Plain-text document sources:
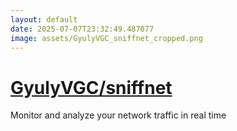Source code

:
 ```yaml
---
layout: default
date: 2025-07-07T23:32:49.487077
image: assets/GyulyVGC_sniffnet_cropped.png
---
```


# [GyulyVGC/sniffnet](https://github.com/GyulyVGC/sniffnet)

Monitor and analyze your network traffic in real time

**What is being asked**
Each line from the one holding "# [GyulyVGC/sniffnet](https://github.com/GyulyVGC/sniffnet)" to the end of the data above goes into the answer exactly as written, and no other line does.

**Answer space**
# [GyulyVGC/sniffnet](https://github.com/GyulyVGC/sniffnet)

Monitor and analyze your network traffic in real time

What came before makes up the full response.